Initialization $$x^{(0)}$$.

x = y;


Perform one step of FB.

x = proxg( x - gamma*gradf(x), gamma );


Exercice 1: (check the solution) Compute the solution of L1 deconvolution. Keep track of the degay of the energy $$E=f+g$$.

exo1;


Display the result.

clf;
subplot(2,1,1);
u = x0; u(x0==0) = NaN;
stem(u, 'b.', 'MarkerSize', ms); axis('tight');
title(['Signal x0']);
subplot(2,1,2);
u = x; u(x==0) = NaN;
stem(u, 'b.', 'MarkerSize', ms); axis('tight');


## Over-relaxed Forward-Backward

It is possible to introduce a relaxation parameter $$-1 < \mu < 1$$ to average the current iterate of the FB with the previous one. In this case, one must set the descent paramter to $\ga=\frac{1}{L}.$

gamma = 1/L;


The algorithm initializes $$z^{(1)}=x^{(0)} \in \RR^N$$, and then it computes $x^{(\ell)} = \text{prox}_{\ga g}\pa{ z^{(\ell)} - \ga \nabla f( z^{(\ell)} ) }.$ $z^{(\ell+1)} = x^{(\ell)} + \mu \pa{ x^{(\ell)} - x^{(\ell-1)} }$

The regime $$-1<\mu <0$$ corresponds to under-relaxation. Setting $$\mu=0$$, one recovers the unrelaxed Forward-Backward. Setting $$0 < \mu < 1$$ creates over-relaxation.

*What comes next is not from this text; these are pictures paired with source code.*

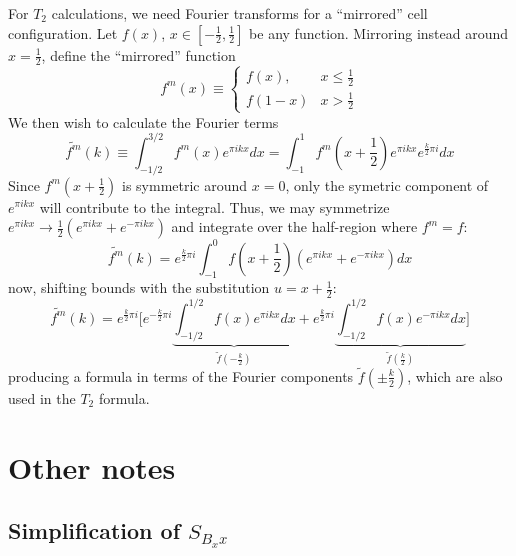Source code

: \documentclass[11pt,english]{article}
\begin{document}
For $T_2$ calculations, we need Fourier transforms for a
	``mirrored'' cell configuration.
Let $f(x)$, $x \in \left[ -\frac{1}{2}, \frac{1}{2} \right]$ be any function.
Mirroring instead around $x=\frac{1}{2}$, define the ``mirrored'' function
\begin{equation}
	f^m(x) \equiv
	\begin{cases}
		f(x),		& x \leq \frac{1}{2}		\\
		f(1-x)		& x > \frac{1}{2}
	\end{cases}
\end{equation}
We then wish to calculate the Fourier terms
\begin{equation}
	\tilde {f^m}(k) \equiv \int_{-1/2}^{3/2} f^m(x) e^{\pi i k x} dx
	= \int_{-1}^{1} f^m \left( x + \frac{1}{2} \right) e^{\pi i k x}e^{\frac{k}{2} \pi i} dx
\end{equation}
Since $f^m \left( x + \frac{1}{2} \right)$ is symmetric around $x=0$,
	only the symetric component of $e^{\pi i k x}$ will contribute to the integral.
Thus, we may symmetrize $e^{\pi i k x} \rightarrow \frac{1}{2}\left(e^{\pi i k x}+e^{-\pi i k x}\right)$
and integrate over the half-region where $f^m = f$:
\begin{equation}
	\tilde {f^m}(k) = e^{\frac{k}{2} \pi i} \int_{-1}^{0} f \left( x + \frac{1}{2} \right)
	\left(e^{\pi i k x}+e^{-\pi i k x}\right) dx
\end{equation}
now, shifting bounds with the substitution $u = x+\frac{1}{2}$:
\begin{equation}
\tilde {f^m}(k) = e^{\frac{k}{2} \pi i}
	\Bigg[
		e^{-\frac{k}{2} \pi i} \underbrace{\int_{-1/2}^{1/2} f(x) e^{\pi i k x} dx}_{\tilde f \left( -\frac{k}{2} \right)}
		+e^{\frac{k}{2} \pi i} \underbrace{\int_{-1/2}^{1/2} f(x) e^{-\pi i k x} dx}_{\tilde f \left( \frac{k}{2} \right)}
	\Bigg]
\end{equation}
producing a formula in terms of the Fourier components $\tilde{f}\left( \pm \frac{k}{2} \right)$,
	which are also used in the $T_2$ formula.



\section{Other notes}

\subsection{Simplification of $S_{B_x x}$}
\end{document}
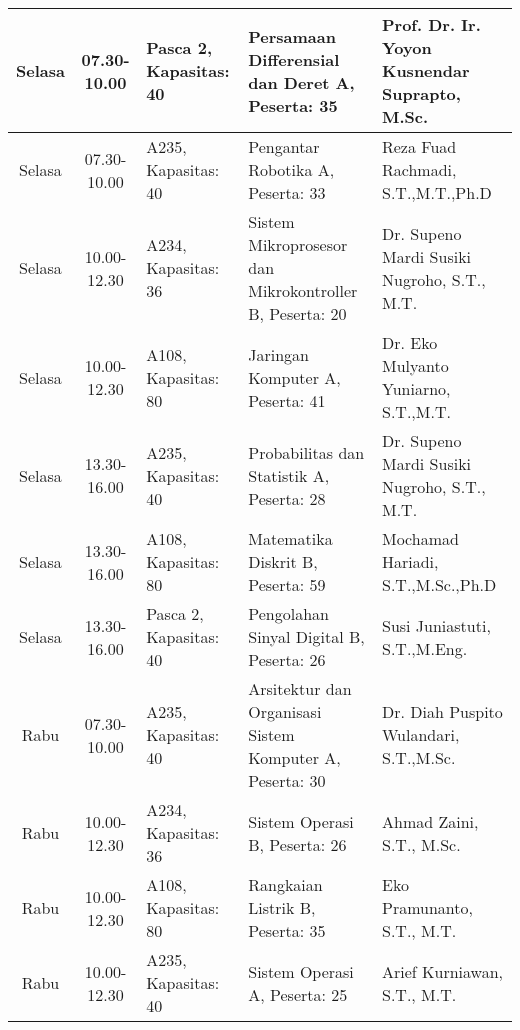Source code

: \begin{longtable}[c]{|c|c|>{\centering\arraybackslash}m{2.5cm}|>{\centering\arraybackslash}m{4cm}|>{\centering\arraybackslash}m{3.2cm}|}
  Selasa & 07.30-10.00 & Pasca 2, Kapasitas: 40 & Persamaan Differensial dan Deret A, \linebreak Peserta: 35          & Prof. Dr. Ir. Yoyon Kusnendar Suprapto, M.Sc. \\ \hline
  Selasa & 07.30-10.00 & A235, Kapasitas: 40    & Pengantar Robotika A, \linebreak Peserta: 33                        & Reza Fuad Rachmadi, S.T.,M.T.,Ph.D            \\ \hline
  Selasa & 10.00-12.30 & A234, Kapasitas: 36    & Sistem Mikroprosesor dan Mikrokontroller B, \linebreak Peserta: 20  & Dr. Supeno Mardi Susiki Nugroho, S.T., M.T.   \\ \hline
  Selasa & 10.00-12.30 & A108, Kapasitas: 80    & Jaringan Komputer A, \linebreak Peserta: 41                         & Dr. Eko Mulyanto Yuniarno, S.T.,M.T.          \\ \hline
  Selasa & 13.30-16.00 & A235, Kapasitas: 40    & Probabilitas dan Statistik A, \linebreak Peserta: 28                & Dr. Supeno Mardi Susiki Nugroho, S.T., M.T.   \\ \hline
  Selasa & 13.30-16.00 & A108, Kapasitas: 80    & Matematika Diskrit B, \linebreak Peserta: 59                        & Mochamad Hariadi, S.T.,M.Sc.,Ph.D             \\ \hline
  Selasa & 13.30-16.00 & Pasca 2, Kapasitas: 40 & Pengolahan Sinyal Digital B, \linebreak Peserta: 26                 & Susi Juniastuti, S.T.,M.Eng.                  \\ \hline
  Rabu   & 07.30-10.00 & A235, Kapasitas: 40    & Arsitektur dan Organisasi Sistem Komputer A, \linebreak Peserta: 30 & Dr. Diah Puspito Wulandari, S.T.,M.Sc.        \\ \hline
  Rabu   & 10.00-12.30 & A234, Kapasitas: 36    & Sistem Operasi B, \linebreak Peserta: 26                            & Ahmad Zaini, S.T., M.Sc.                      \\ \hline
  Rabu   & 10.00-12.30 & A108, Kapasitas: 80    & Rangkaian Listrik B, \linebreak Peserta: 35                         & Eko Pramunanto, S.T., M.T.                    \\ \hline
  Rabu   & 10.00-12.30 & A235, Kapasitas: 40    & Sistem Operasi A, \linebreak Peserta: 25                            & Arief Kurniawan, S.T., M.T.                   \\ \hline

\end{longtable}
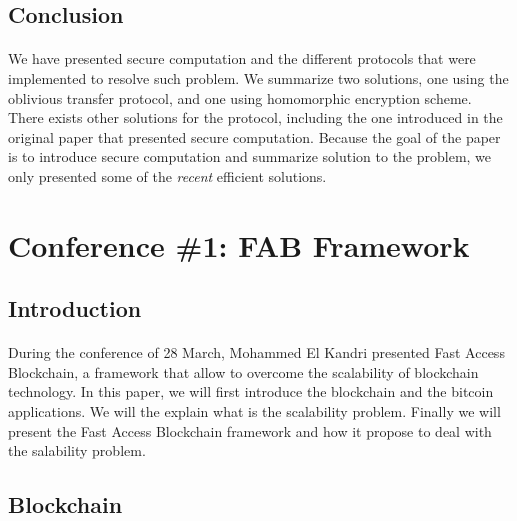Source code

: \documentclass[11pt,a4paper]{article}
\begin{document}
\subsection{Conclusion}

\paragraph{}


We have presented secure computation and the different protocols
that were implemented to resolve such problem. We summarize two solutions,
one using the oblivious transfer protocol, and one using
homomorphic encryption scheme. There exists other solutions for
the protocol, including the one introduced in the original paper
\cite{yao_protocols_1982}
that presented secure computation. Because the goal
of the paper is to introduce secure computation and summarize
solution to the problem, we only presented some of the \textit{recent}
efficient solutions.

\newpage

\section{Conference \#1: FAB Framework}

\subsection{Introduction}

\paragraph{}


During the conference of 28 March, Mohammed El Kandri presented
Fast Access Blockchain, a framework that allow to overcome
the scalability of blockchain technology. In this paper, we
will first introduce the blockchain and the bitcoin applications.
We will the explain what is the scalability problem. Finally
we will present the Fast Access Blockchain framework and how
it propose to deal with the salability problem.

\subsection{Blockchain}

\paragraph{}
\end{document}
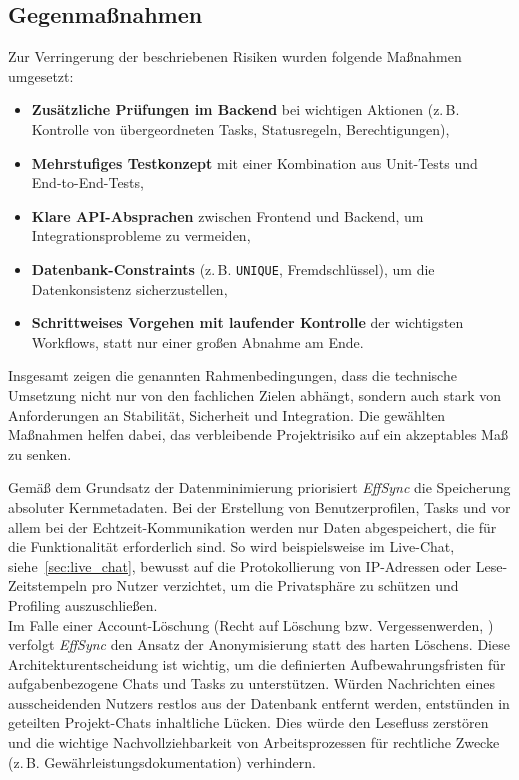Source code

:\subsection{Gegenmaßnahmen}
Zur Verringerung der beschriebenen Risiken wurden folgende Maßnahmen umgesetzt:
\begin{itemize}
   \item \textbf{Zusätzliche Prüfungen im Backend} bei wichtigen Aktionen (z.\,B. Kontrolle von übergeordneten Tasks, Statusregeln, Berechtigungen),
   \item \textbf{Mehrstufiges Testkonzept} mit einer Kombination aus Unit-Tests und End-to-End-Tests,
   \item \textbf{Klare API-Absprachen} zwischen Frontend und Backend, um Integrationsprobleme zu vermeiden,
   \item \textbf{Datenbank-Constraints} (z.\,B. \texttt{UNIQUE}, Fremdschlüssel), um die Datenkonsistenz sicherzustellen,
   \item \textbf{Schrittweises Vorgehen mit laufender Kontrolle} der wichtigsten Workflows, statt nur einer großen Abnahme am Ende.
\end{itemize}

Insgesamt zeigen die genannten Rahmenbedingungen, dass die technische Umsetzung nicht nur von den fachlichen Zielen abhängt, sondern auch stark von Anforderungen an Stabilität, Sicherheit und Integration. Die gewählten Maßnahmen helfen dabei, das verbleibende Projektrisiko auf ein akzeptables Maß zu senken.
 
\label{sec:dsgvo}
Gemäß dem Grundsatz der Datenminimierung \cite[Art.~5 Abs.~1 lit.~c]{dsgvo2016} priorisiert \textit{EffSync} die Speicherung absoluter Kernmetadaten. Bei der Erstellung von Benutzerprofilen, Tasks und vor allem bei der Echtzeit-Kommunikation werden nur Daten abgespeichert, die für die Funktionalität erforderlich sind. So wird beispielsweise im Live-Chat, siehe~\autoref{sec:live_chat}, bewusst auf die Protokollierung von IP-Adressen oder Lese-Zeitstempeln pro Nutzer verzichtet, um die Privatsphäre zu schützen und Profiling auszuschließen.\\
 
Im Falle einer Account-Löschung (Recht auf Löschung bzw. Vergessenwerden, \cite[Art.~17]{dsgvo2016}) verfolgt \textit{EffSync} den Ansatz der Anonymisierung statt des harten Löschens. Diese Architekturentscheidung ist wichtig, um die definierten Aufbewahrungsfristen für aufgabenbezogene Chats und Tasks zu unterstützen. Würden Nachrichten eines ausscheidenden Nutzers restlos aus der Datenbank entfernt werden, entstünden in geteilten Projekt-Chats inhaltliche Lücken. Dies würde den Lesefluss zerstören und die wichtige Nachvollziehbarkeit von Arbeitsprozessen für rechtliche Zwecke (z.\,B. Gewährleistungsdokumentation) verhindern.\\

Note that convergence of the iterates $$x^{(\ell)}$$ is only guaranteed for $$-1 < \mu < 1/2$$, and that one can only prove convergence of $$E(x^{(\ell)})$$ toward $$E^\star$$ in case $$\mu \in [1/2,1[$$.

For a in-depth analysis of this scheme, see the book:

H.H. Bauschke and P.L. Combettes, Convex Analysis and Monotone Operator Theory in Hilbert Spaces Springer-Verlag (2011)

Exercice 2: (check the solution) Impement the relaxed FB algorithm and display its convergence rate for several values of $$\mu$$.

exo2;


## FISTA Accelerated Algorithm

It is possible to use an adaptive relaxation parameter $$\mu = \mu^{(\ell)}$$ that changes from iteration to iteration.

This strategy is used in the Fast Iterative Soft Thresholding (FISTA) algorithm introduced in:

Amir Beck and Marc Teboulle, A Fast Iterative Shrinkage-Thresholding Algorithm for Linear Inverse Problems, SIAM Journal on Imaging Sciences 2 (2009), no. 1, 183--202.

In this algorithm, the relaxation parameters $$\mu^{(\ell)}$$ are automatically set and tend to the limit value $\mu^{(\ell)} \overset{\ell \rightarrow +\infty}{\longrightarrow} 1 .$

The step size should be set to: $\ga = \frac{1}{L}.$

gamma = 1/L;


The algorithm initializes $$z^{(1)}=x^{(0)} \in \RR^N$$, and $$t^{(1)}=1$$ and then it computes $x^{(\ell)} = \text{prox}_{\ga g}\pa{ z^{(\ell)} - \ga \nabla f( z^{(\ell)} ) }.$ $t^{(\ell+1)} = \frac{ 1 + \sqrt{1+4(t^{(\ell)})^2} }{2} \qandq \mu^{(\ell+1)} = \frac{t^{(\ell)}-1}{ t^{(\ell+1)} }$ $z^{(\ell+1)} = x^{(\ell+1)} + \mu^{(\ell+1)} \pa{ x^{(\ell)} - x^{(\ell-1)} }$

For this scheme, one cannot prove convergence of the iterates, but one can prove that it reaches an optimal convergence rate of the iterates, namely $E(f^{(\ell)}) - E^\star = O(1/\ell^2)$ while the convergence rate for the usual FB is only $$O(1/\ell)$$.

Exercice 3: (check the solution) Compute the solution of L1 deconvolution using FISTA. Keep track of the degay of the energy $$E = f+g$$.

exo3;